Only a number is wanted here: the number of lines of the data that include "utilities".

• Data to process:

========================

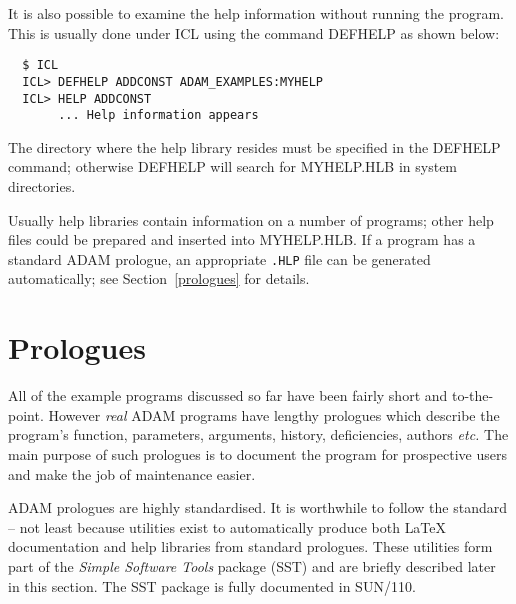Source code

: \documentclass[twoside,11pt]{article}
\renewcommand{\_}{{\tt\char'137}}
\newcommand{\xref}[3]{#1}
\newcommand{\xlabel}[1]{}
\begin{document}
It is also possible to examine the help information without running the 
program. This is usually done under ICL using the command DEFHELP as 
shown below:
\begin{verbatim}
  $ ICL
  ICL> DEFHELP ADDCONST ADAM_EXAMPLES:MYHELP   
  ICL> HELP ADDCONST
       ... Help information appears
\end{verbatim}
The directory where the help library resides must be specified in the
DEFHELP command; otherwise 
DEFHELP will search for MYHELP.HLB in system directories.

Usually help libraries contain information on a number of programs;
other help files could be prepared and inserted into MYHELP.HLB.
If a program has a standard ADAM prologue, 
an appropriate {\tt .HLP} file can be generated automatically; see 
Section~\ref{prologues} for details.

\newpage
\section{Prologues\label{prologues}\xlabel{prologues}}

All of the example programs discussed so far have been fairly short and 
to-the-point.
However {\sl real\/} ADAM programs have lengthy prologues which describe
the program's function, parameters, arguments, history, deficiencies, authors 
{\it etc.}
The main purpose of such prologues is to document the program for 
prospective users and make the job of maintenance easier.

ADAM prologues are highly standardised. It is worthwhile to follow the
standard -- 
not least because utilities exist to automatically produce
both {\LaTeX} documentation and help libraries from standard prologues. 
These utilities form part
of the {\sl Simple Software Tools\/} package  (SST) and are briefly described 
later in this section. The SST package is fully documented in
\xref{SUN/110}{sun110}{}. 
\end{document}
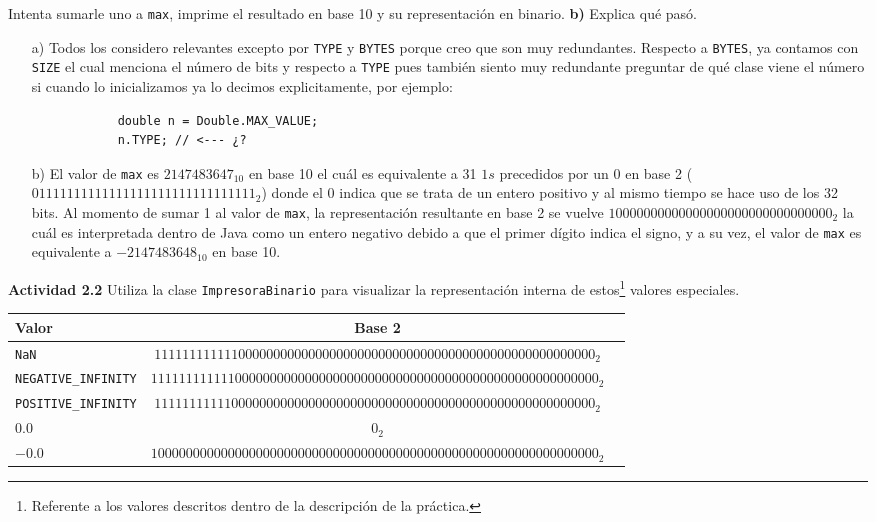 \documentclass[11pt,letterpaper]{article}
\begin{document}
Intenta sumarle uno a \texttt{max}, imprime el resultado en base 10 y su
representación en binario. \textbf{b)} Explica qué pasó.

\begin{enumerate}
    \item[a)] Todos los considero relevantes excepto por \texttt{TYPE} y \texttt{BYTES}
    porque creo que son muy redundantes. Respecto a \texttt{BYTES}, ya contamos con
    \texttt{SIZE} el cual menciona el número de bits y respecto a \texttt{TYPE} pues
    también siento muy redundante preguntar de qué clase viene el número si cuando
    lo inicializamos ya lo decimos explicitamente, por ejemplo:
        \begin{verbatim}
            double n = Double.MAX_VALUE;
            n.TYPE; // <--- ¿?
        \end{verbatim}

    \item[b)] El valor de \texttt{max} es $2147483647_{10}$ en base 10 el cuál es equivalente
    a 31 $1s$ precedidos por un $0$ en base 2 ($01111111111111111111111111111111_2$)
    donde el $0$ indica que se trata de un entero positivo y al mismo tiempo se hace uso
    de los 32 bits. Al momento de sumar 1 al valor de \texttt{max}, la representación
    resultante en base 2 se vuelve $10000000000000000000000000000000_2$ la cuál es
    interpretada dentro de Java como un entero negativo debido a que el primer dígito
    indica el signo, y a su vez, el valor de \texttt{max} es equivalente a $-2147483648_{10}$
    en base 10.
\end{enumerate}

\textbf{Actividad 2.2} Utiliza la clase \texttt{ImpresoraBinario} para visualizar
la representación interna de estos\footnote{Referente a los valores descritos
dentro de la descripción de la práctica.} valores especiales.

    \begin{center}
        \begin{tabular}{ l | c c }
        Valor & Base 2 \\
        \hline
        \texttt{NaN} & $111111111111000000000000000000000000000000000000000000000000000_2$ \\
        \texttt{NEGATIVE\_INFINITY} & $1111111111110000000000000000000000000000000000000000000000000000_2$ \\
        \texttt{POSITIVE\_INFINITY} & $111111111110000000000000000000000000000000000000000000000000000_2$ \\
        \texttt{$0.0$} & $0_2$ \\
        \texttt{$-0.0$} & $1000000000000000000000000000000000000000000000000000000000000000_2$
        \end{tabular}
    \end{center}
\end{document}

========================

• Result of this exercise: 2